§ **WHAT YOU HAVE TO DO**
A verbatim reproduction of the lines below, from the line containing "version of CM4" through the line containing "Dimension: 146 x 80mm", both ends included, is the whole required output.

[Collected data]

========

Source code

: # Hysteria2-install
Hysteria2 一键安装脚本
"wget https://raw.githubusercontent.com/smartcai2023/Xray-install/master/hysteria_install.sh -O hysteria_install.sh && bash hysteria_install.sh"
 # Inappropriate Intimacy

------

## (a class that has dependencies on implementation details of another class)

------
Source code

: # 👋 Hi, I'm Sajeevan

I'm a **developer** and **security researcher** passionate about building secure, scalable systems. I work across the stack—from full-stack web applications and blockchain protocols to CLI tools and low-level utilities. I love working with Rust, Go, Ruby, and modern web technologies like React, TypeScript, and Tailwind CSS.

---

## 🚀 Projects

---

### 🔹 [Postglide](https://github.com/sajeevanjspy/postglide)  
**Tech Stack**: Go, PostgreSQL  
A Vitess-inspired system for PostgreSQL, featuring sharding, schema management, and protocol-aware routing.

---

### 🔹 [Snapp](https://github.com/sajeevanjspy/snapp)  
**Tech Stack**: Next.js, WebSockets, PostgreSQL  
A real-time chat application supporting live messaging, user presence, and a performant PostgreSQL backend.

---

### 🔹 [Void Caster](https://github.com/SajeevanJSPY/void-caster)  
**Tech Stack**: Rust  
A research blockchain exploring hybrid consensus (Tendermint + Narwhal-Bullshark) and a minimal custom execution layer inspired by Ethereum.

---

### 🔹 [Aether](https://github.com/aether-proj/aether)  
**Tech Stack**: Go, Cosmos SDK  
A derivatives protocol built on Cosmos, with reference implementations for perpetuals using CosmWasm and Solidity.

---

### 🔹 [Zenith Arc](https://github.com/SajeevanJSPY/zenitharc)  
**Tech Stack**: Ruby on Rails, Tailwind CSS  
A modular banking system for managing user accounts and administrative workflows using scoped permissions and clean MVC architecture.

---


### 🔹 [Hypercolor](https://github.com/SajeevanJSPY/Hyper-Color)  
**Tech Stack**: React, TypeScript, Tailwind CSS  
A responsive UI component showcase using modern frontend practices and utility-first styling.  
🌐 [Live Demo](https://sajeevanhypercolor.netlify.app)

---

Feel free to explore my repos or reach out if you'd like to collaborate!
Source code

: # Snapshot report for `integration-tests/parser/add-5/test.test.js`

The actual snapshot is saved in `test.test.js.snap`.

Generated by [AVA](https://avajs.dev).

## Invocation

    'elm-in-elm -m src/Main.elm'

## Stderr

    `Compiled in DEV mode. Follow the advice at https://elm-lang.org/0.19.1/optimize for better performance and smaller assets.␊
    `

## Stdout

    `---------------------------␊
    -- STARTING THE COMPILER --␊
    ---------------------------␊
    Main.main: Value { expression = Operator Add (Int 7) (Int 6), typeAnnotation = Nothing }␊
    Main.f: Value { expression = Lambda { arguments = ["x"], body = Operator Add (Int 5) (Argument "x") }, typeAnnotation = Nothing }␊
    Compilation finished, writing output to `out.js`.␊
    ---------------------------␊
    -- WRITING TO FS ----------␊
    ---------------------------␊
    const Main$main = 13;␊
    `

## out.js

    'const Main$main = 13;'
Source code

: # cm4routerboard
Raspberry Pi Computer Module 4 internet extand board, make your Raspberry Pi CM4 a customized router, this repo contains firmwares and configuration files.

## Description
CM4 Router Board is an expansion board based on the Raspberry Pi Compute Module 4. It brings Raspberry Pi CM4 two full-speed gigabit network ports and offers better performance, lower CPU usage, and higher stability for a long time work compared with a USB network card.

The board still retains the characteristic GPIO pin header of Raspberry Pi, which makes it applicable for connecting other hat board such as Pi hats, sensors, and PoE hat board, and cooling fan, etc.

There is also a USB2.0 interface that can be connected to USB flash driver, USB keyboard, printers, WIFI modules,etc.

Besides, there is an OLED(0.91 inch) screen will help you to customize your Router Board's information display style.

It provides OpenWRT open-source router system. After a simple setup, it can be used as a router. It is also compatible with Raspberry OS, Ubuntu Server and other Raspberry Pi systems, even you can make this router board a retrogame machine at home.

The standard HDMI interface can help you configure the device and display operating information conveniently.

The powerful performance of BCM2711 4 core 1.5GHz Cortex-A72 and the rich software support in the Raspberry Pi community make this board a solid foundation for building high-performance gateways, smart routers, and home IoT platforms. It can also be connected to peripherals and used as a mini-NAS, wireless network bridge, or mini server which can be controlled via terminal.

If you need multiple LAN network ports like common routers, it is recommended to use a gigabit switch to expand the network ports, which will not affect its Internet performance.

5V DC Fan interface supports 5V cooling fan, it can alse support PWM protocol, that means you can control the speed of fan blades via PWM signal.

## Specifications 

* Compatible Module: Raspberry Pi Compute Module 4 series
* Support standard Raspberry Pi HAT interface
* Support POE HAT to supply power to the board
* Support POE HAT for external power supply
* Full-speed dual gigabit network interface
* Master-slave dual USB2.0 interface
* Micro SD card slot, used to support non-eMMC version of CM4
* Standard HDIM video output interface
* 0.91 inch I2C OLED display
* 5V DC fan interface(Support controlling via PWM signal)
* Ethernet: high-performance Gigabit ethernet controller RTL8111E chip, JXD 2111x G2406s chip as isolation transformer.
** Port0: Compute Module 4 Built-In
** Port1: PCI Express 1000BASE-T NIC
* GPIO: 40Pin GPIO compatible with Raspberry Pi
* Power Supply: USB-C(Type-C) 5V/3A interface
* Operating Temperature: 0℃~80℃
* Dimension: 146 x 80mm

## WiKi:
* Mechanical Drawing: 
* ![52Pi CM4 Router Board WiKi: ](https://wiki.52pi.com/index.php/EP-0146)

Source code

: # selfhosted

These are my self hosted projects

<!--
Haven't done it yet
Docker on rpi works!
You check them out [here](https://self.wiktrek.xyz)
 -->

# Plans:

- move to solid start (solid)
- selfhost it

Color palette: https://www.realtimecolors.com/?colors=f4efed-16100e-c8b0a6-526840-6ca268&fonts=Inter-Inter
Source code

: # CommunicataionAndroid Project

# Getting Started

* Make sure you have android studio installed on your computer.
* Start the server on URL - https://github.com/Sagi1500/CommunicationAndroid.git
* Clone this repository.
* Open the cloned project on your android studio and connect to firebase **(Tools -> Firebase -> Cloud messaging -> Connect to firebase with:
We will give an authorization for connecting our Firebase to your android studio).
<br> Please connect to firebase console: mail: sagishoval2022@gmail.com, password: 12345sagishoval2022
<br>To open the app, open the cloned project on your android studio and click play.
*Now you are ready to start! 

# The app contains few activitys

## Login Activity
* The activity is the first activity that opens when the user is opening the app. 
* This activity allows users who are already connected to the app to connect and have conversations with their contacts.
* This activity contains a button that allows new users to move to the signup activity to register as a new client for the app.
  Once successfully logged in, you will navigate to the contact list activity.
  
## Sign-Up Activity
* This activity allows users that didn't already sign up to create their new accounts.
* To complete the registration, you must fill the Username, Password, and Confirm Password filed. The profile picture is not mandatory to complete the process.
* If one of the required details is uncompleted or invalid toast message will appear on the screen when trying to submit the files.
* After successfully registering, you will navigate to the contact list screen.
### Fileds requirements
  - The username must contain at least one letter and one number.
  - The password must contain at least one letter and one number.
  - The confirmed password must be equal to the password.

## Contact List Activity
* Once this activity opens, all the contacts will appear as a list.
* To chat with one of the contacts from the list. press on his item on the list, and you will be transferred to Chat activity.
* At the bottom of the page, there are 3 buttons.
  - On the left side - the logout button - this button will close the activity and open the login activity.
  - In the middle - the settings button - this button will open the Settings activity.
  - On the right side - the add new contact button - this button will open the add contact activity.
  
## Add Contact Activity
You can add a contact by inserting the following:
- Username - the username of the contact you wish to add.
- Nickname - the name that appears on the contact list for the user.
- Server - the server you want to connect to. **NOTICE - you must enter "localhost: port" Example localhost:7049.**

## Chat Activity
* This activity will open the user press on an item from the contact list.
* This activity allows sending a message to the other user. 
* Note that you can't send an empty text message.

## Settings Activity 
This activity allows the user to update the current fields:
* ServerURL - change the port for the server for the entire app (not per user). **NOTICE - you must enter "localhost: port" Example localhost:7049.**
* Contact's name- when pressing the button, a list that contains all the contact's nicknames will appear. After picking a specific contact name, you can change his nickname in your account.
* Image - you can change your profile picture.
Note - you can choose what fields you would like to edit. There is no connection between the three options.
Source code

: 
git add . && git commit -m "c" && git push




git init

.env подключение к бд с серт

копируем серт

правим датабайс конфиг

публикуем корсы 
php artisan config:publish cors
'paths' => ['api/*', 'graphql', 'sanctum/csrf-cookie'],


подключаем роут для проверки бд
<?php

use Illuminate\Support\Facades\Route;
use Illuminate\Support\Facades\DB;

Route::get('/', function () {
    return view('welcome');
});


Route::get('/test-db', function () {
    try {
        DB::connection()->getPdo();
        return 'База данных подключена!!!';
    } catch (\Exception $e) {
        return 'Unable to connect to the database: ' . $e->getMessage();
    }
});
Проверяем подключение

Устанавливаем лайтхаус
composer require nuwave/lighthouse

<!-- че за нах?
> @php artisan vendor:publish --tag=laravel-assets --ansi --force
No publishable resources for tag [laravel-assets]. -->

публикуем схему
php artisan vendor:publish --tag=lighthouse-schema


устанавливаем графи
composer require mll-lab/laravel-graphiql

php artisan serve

========

§ **PROBLEM SOLUTION**
* Micro SD card slot, used to support non-eMMC version of CM4
* Standard HDIM video output interface
* 0.91 inch I2C OLED display
* 5V DC fan interface(Support controlling via PWM signal)
* Ethernet: high-performance Gigabit ethernet controller RTL8111E chip, JXD 2111x G2406s chip as isolation transformer.
** Port0: Compute Module 4 Built-In
** Port1: PCI Express 1000BASE-T NIC
* GPIO: 40Pin GPIO compatible with Raspberry Pi
* Power Supply: USB-C(Type-C) 5V/3A interface
* Operating Temperature: 0℃~80℃
* Dimension: 146 x 80mm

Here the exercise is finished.